Episode rewards not updated before being used by callback.on_step()
The following applies to DDPG and TD3, and possibly other models. The following libraries were installed in a virtual environment:
numpy==1.16.4 stable-baselines==2.10.0 gym==0.14.0 tensorflow==1.14.0
Episode rewards do not seem to be updated in model.learn() before callback.on_step(). Depending on which callback.locals variable is used, this means that:
- episode rewards may not be available until after the beginning of the next episode
- reported episode rewards may not include the reward for the last step of the episode.
Also the callback.locals episode reward variables are different for DDPG and TD3, meaning that a callback that is useful for both models has to account for differences in episode reward variable names and types.
The following code reproduces the error for DDPG and TD3:
from gym import spaces, Env
from stable_baselines import DDPG, TD3
from stable_baselines.common.callbacks import BaseCallback
import numpy as np
NUM_STEPS = 5
MODELS = [DDPG, TD3]
'''
Callback()
A simple callback function that prints the episode number and reward
'''
class Callback(BaseCallback):
def __init__(self, model):
super(Callback, self).__init__()
self.count = 0
self.model = model
def _on_step(self) -> bool:
if self.training_env.done:
self.count += 1
if type(self.model) is DDPG:
# 1) We should be able to use episode_reward instead of epoch_episode_reward,
# but neither is updated until after the callback. This means that the episode reward is not available until the next episode has begun
# 3) "episode_reward", a scalar that could be used for DDPG, is different than "episode_rewards"
# a list that could be used for TD3. Callbacks that are designed for both DDPG or TD3 have to
# handle the discrepancy in variable types and names
if len(self.locals['epoch_episode_rewards']) > 0:
reward = self.locals['epoch_episode_rewards'][-1]
print('Episode: ' + str(self.count) + ' | Reward: ' + str(reward))
else:
print('-------- Episode 1 is missing b/c the episode_rewards has not been updated -------')
if type(self.model) is TD3:
# 2) episode_rewards is not updated to include the last reward from an episode BEFORE being
# used by the callback
reward = self.locals['episode_rewards'][-1]
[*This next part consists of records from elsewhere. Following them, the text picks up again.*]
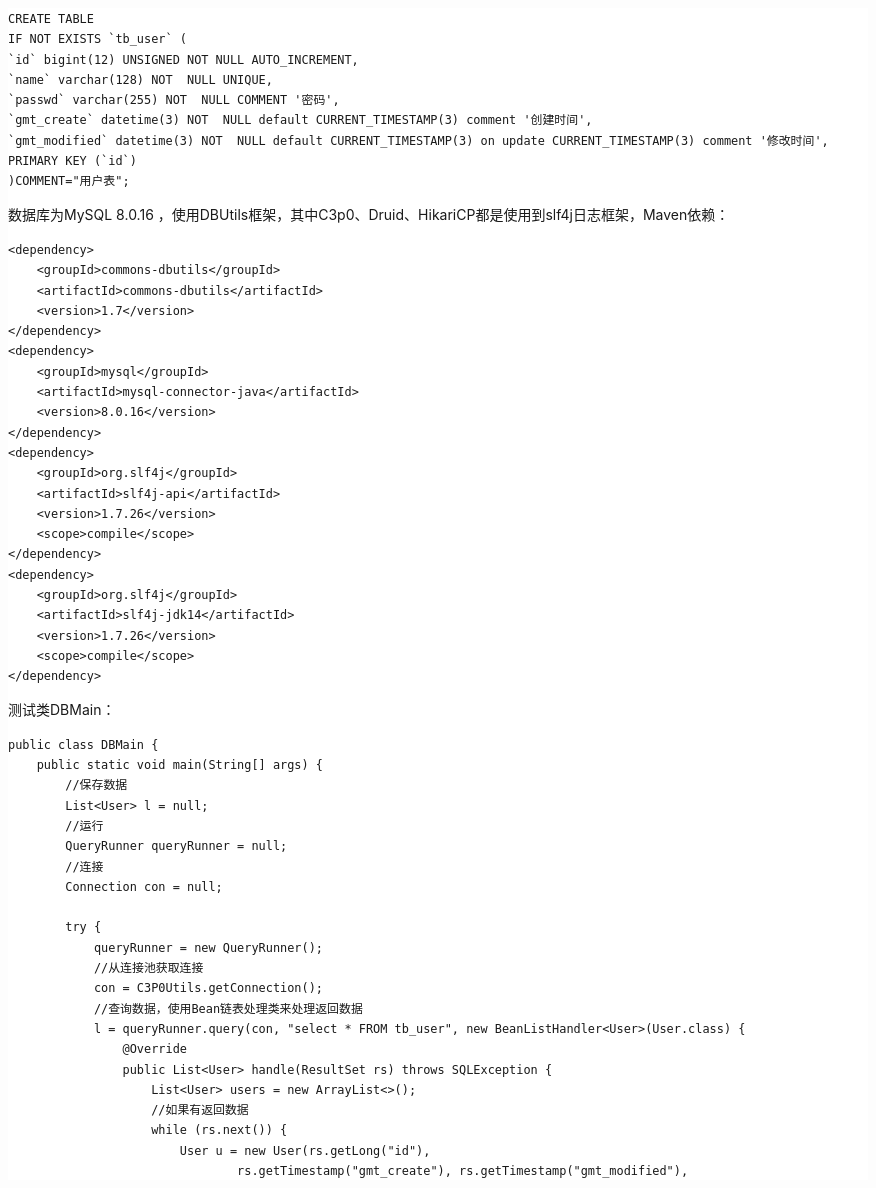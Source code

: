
 ```
CREATE TABLE 
IF NOT EXISTS `tb_user` (
`id` bigint(12) UNSIGNED NOT NULL AUTO_INCREMENT,
`name` varchar(128) NOT  NULL UNIQUE,
`passwd` varchar(255) NOT  NULL COMMENT '密码',
`gmt_create` datetime(3) NOT  NULL default CURRENT_TIMESTAMP(3) comment '创建时间',
`gmt_modified` datetime(3) NOT  NULL default CURRENT_TIMESTAMP(3) on update CURRENT_TIMESTAMP(3) comment '修改时间',
PRIMARY KEY (`id`) 
)COMMENT="用户表";
```

数据库为MySQL 8.0.16 ，使用DBUtils框架，其中C3p0、Druid、HikariCP都是使用到slf4j日志框架，Maven依赖：

```
<dependency>
    <groupId>commons-dbutils</groupId>
    <artifactId>commons-dbutils</artifactId>
    <version>1.7</version>
</dependency>
<dependency>
    <groupId>mysql</groupId>
    <artifactId>mysql-connector-java</artifactId>
    <version>8.0.16</version>
</dependency>
<dependency>
    <groupId>org.slf4j</groupId>
    <artifactId>slf4j-api</artifactId>
    <version>1.7.26</version>
    <scope>compile</scope>
</dependency>
<dependency>
    <groupId>org.slf4j</groupId>
    <artifactId>slf4j-jdk14</artifactId>
    <version>1.7.26</version>
    <scope>compile</scope>
</dependency>
```

测试类DBMain：

```
public class DBMain {
    public static void main(String[] args) {
        //保存数据
        List<User> l = null;
        //运行
        QueryRunner queryRunner = null;
        //连接
        Connection con = null;

        try {
            queryRunner = new QueryRunner();
            //从连接池获取连接
            con = C3P0Utils.getConnection();
            //查询数据，使用Bean链表处理类来处理返回数据
            l = queryRunner.query(con, "select * FROM tb_user", new BeanListHandler<User>(User.class) {
                @Override
                public List<User> handle(ResultSet rs) throws SQLException {
                    List<User> users = new ArrayList<>();
                    //如果有返回数据
                    while (rs.next()) {
                        User u = new User(rs.getLong("id"),
                                rs.getTimestamp("gmt_create"), rs.getTimestamp("gmt_modified"),
```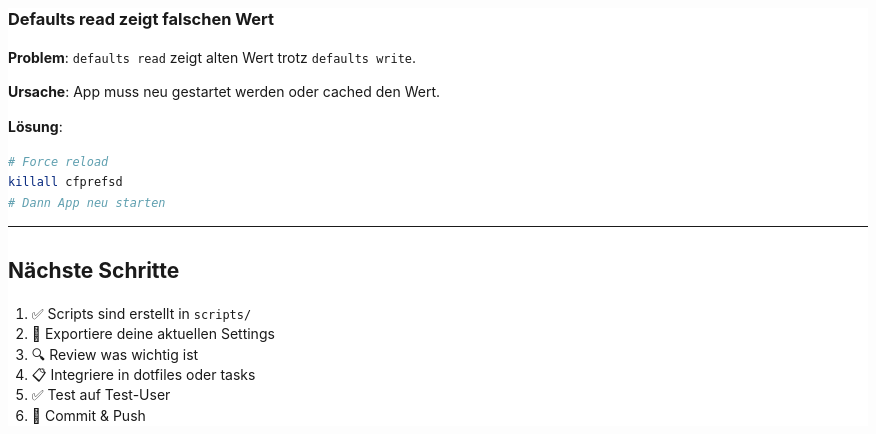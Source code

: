 ### Defaults read zeigt falschen Wert

**Problem**: `defaults read` zeigt alten Wert trotz `defaults write`.

**Ursache**: App muss neu gestartet werden oder cached den Wert.

**Lösung**:
```bash
# Force reload
killall cfprefsd
# Dann App neu starten
```

---

## Nächste Schritte

1. ✅ Scripts sind erstellt in `scripts/`
2. 📝 Exportiere deine aktuellen Settings
3. 🔍 Review was wichtig ist
4. 📋 Integriere in dotfiles oder tasks
5. ✅ Test auf Test-User
6. 💾 Commit & Push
print('Episode: ' + str(self.count) + ' | Reward: ' + str(reward))
return True
'''
TestEnv()
A simple environment that ignores the effects of actions
Episodes always last for NUM_STEPS steps
For the last step, a reward of +1 is given, regardless of the action
For every other step, a reward of +0.1 is given, regardless of the action
For NUM_STEPS = 5, the reward for each episode should be 4 * 0.1 + 1 * 1 = 1.4
'''
class TestEnv(Env):
def __init__(self):
self.action_space = spaces.Box(np.asarray([0]), np.asarray([1]), dtype=np.float32)
self.observation_space = spaces.Box(np.asarray([0]), np.asarray([1]), dtype=np.float32)
self.reset()
def step(self, action):
self.count += 1
obs = np.asarray([1])
reward = 0.1
self.done = False
if self.count == NUM_STEPS:
reward = 1
self.done = True
info = {'is_success': False}
return obs, reward, self.done, info
def reset(self):
self.count = 0
'''
Construct a DDPG and a TD3 model and demonstrate the bugs in the model.learn() functions.
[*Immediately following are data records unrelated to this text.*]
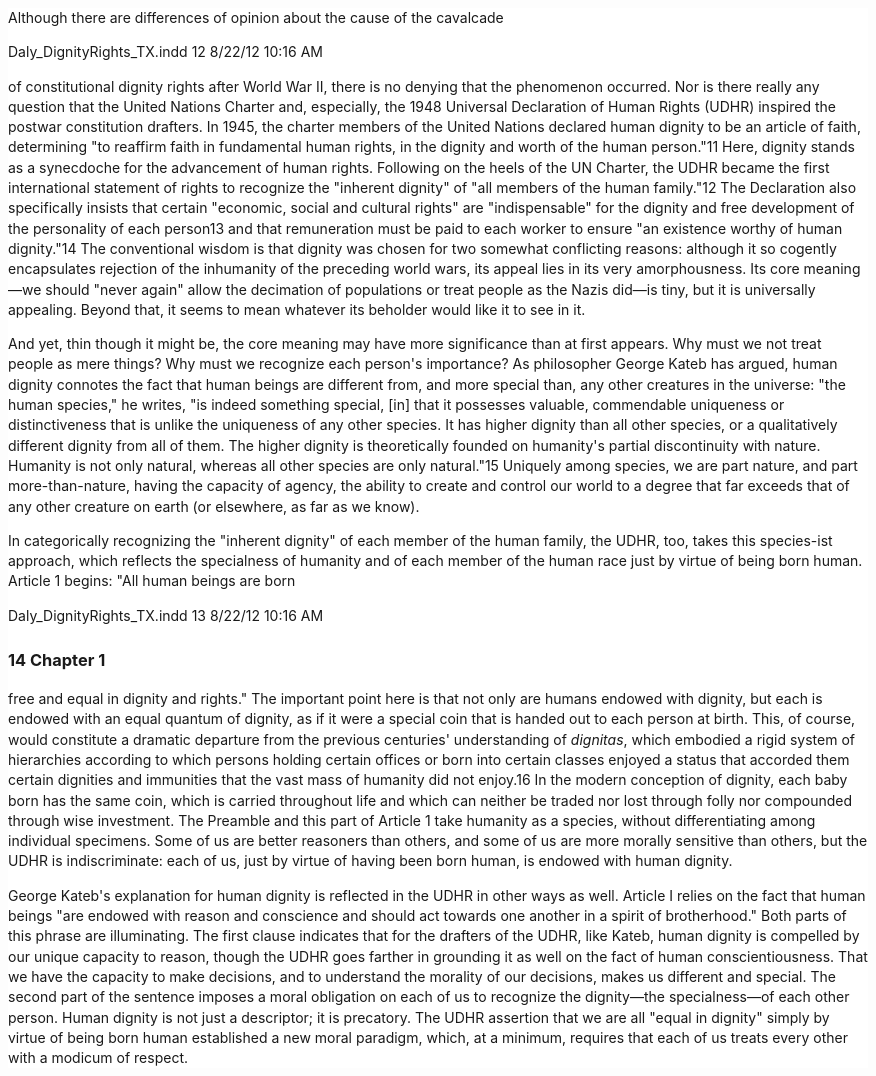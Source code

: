 Although there are differences of opinion about the cause of the cavalcade

Daly_DignityRights_TX.indd 12 8/22/12 10:16 AM

of constitutional dignity rights after World War II, there is no denying that the phenomenon occurred. Nor is there really any question that the United Nations Charter and, especially, the 1948 Universal Declaration of Human Rights (UDHR) inspired the postwar constitution drafters. In 1945, the charter members of the United Nations declared human dignity to be an article of faith, determining "to reaffirm faith in fundamental human rights, in the dignity and worth of the human person."11 Here, dignity stands as a synecdoche for the advancement of human rights. Following on the heels of the UN Charter, the UDHR became the first international statement of rights to recognize the "inherent dignity" of "all members of the human family."12 The Declaration also specifically insists that certain "economic, social and cultural rights" are "indispensable" for the dignity and free development of the personality of each person13 and that remuneration must be paid to each worker to ensure "an existence worthy of human dignity."14 The conventional wisdom is that dignity was chosen for two somewhat conflicting reasons: although it so cogently encapsulates rejection of the inhumanity of the preceding world wars, its appeal lies in its very amorphousness. Its core meaning—we should "never again" allow the decimation of populations or treat people as the Nazis did—is tiny, but it is universally appealing. Beyond that, it seems to mean whatever its beholder would like it to see in it.

And yet, thin though it might be, the core meaning may have more significance than at first appears. Why must we not treat people as mere things? Why must we recognize each person's importance? As philosopher George Kateb has argued, human dignity connotes the fact that human beings are different from, and more special than, any other creatures in the universe: "the human species," he writes, "is indeed something special, [in] that it possesses valuable, commendable uniqueness or distinctiveness that is unlike the uniqueness of any other species. It has higher dignity than all other species, or a qualitatively different dignity from all of them. The higher dignity is theoretically founded on humanity's partial discontinuity with nature. Humanity is not only natural, whereas all other species are only natural."15 Uniquely among species, we are part nature, and part more-than-nature, having the capacity of agency, the ability to create and control our world to a degree that far exceeds that of any other creature on earth (or elsewhere, as far as we know).

In categorically recognizing the "inherent dignity" of each member of the human family, the UDHR, too, takes this species-ist approach, which reflects the specialness of humanity and of each member of the human race just by virtue of being born human. Article 1 begins: "All human beings are born

Daly_DignityRights_TX.indd 13 8/22/12 10:16 AM

### 14 Chapter 1

free and equal in dignity and rights." The important point here is that not only are humans endowed with dignity, but each is endowed with an equal quantum of dignity, as if it were a special coin that is handed out to each person at birth. This, of course, would constitute a dramatic departure from the previous centuries' understanding of *dignitas*, which embodied a rigid system of hierarchies according to which persons holding certain offices or born into certain classes enjoyed a status that accorded them certain dignities and immunities that the vast mass of humanity did not enjoy.16 In the modern conception of dignity, each baby born has the same coin, which is carried throughout life and which can neither be traded nor lost through folly nor compounded through wise investment. The Preamble and this part of Article 1 take humanity as a species, without differentiating among individual specimens. Some of us are better reasoners than others, and some of us are more morally sensitive than others, but the UDHR is indiscriminate: each of us, just by virtue of having been born human, is endowed with human dignity.

George Kateb's explanation for human dignity is reflected in the UDHR in other ways as well. Article I relies on the fact that human beings "are endowed with reason and conscience and should act towards one another in a spirit of brotherhood." Both parts of this phrase are illuminating. The first clause indicates that for the drafters of the UDHR, like Kateb, human dignity is compelled by our unique capacity to reason, though the UDHR goes farther in grounding it as well on the fact of human conscientiousness. That we have the capacity to make decisions, and to understand the morality of our decisions, makes us different and special. The second part of the sentence imposes a moral obligation on each of us to recognize the dignity—the specialness—of each other person. Human dignity is not just a descriptor; it is precatory. The UDHR assertion that we are all "equal in dignity" simply by virtue of being born human established a new moral paradigm, which, at a minimum, requires that each of us treats every other with a modicum of respect.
In both cases, episode rewards are not updated before being passed to the callbacks
The bug is present in stable-baselines 2.10.0
DDPG and TD3 may not be the only classes effected
'''
if __name__ == '__main__':
env = TestEnv()
for m in MODELS:
callback = Callback(model=m)
model = m('MlpPolicy', env, random_exploration=0)
print('--------------------------------------------------')
print(str(m))
print('Each reward should be 1.4, and there should be 20 episodes printed')
model.learn(100, callback=callback)
print('--------------------------------------------------')
This should be fixed in 2.10.1 so try installing stable-baselines=2.10.1 (see #787 and changelog). See if that works.
Installing stable-baselines=2.10.1 did not work. Looking at TD3.learn() version 2.10.1:
- the rewards for each step are returned from
self.env.step()on line 330 - the locals are updated on line 336
callback.on_step()is called on line 337episode_rewardsis updated on line 394.
Since callback.on_step() has access to the correct reward for the step, but not the correct reward for the episode, the problem could be solved by having the callback keep track of the episode rewards. But, it seems that calling callback.on_step() after episode_rewards[-1] += reward_ (or equivalent for other models) would be a more robust solution.
Hello,
If you want a robust way to retrieve episode reward variable, you should use a Monitor wrapper together with a callback.
This is what we do in Stable-Baselines3.
In fact, depending on what you really want to do, you could possibly only use a gym.Wrapper.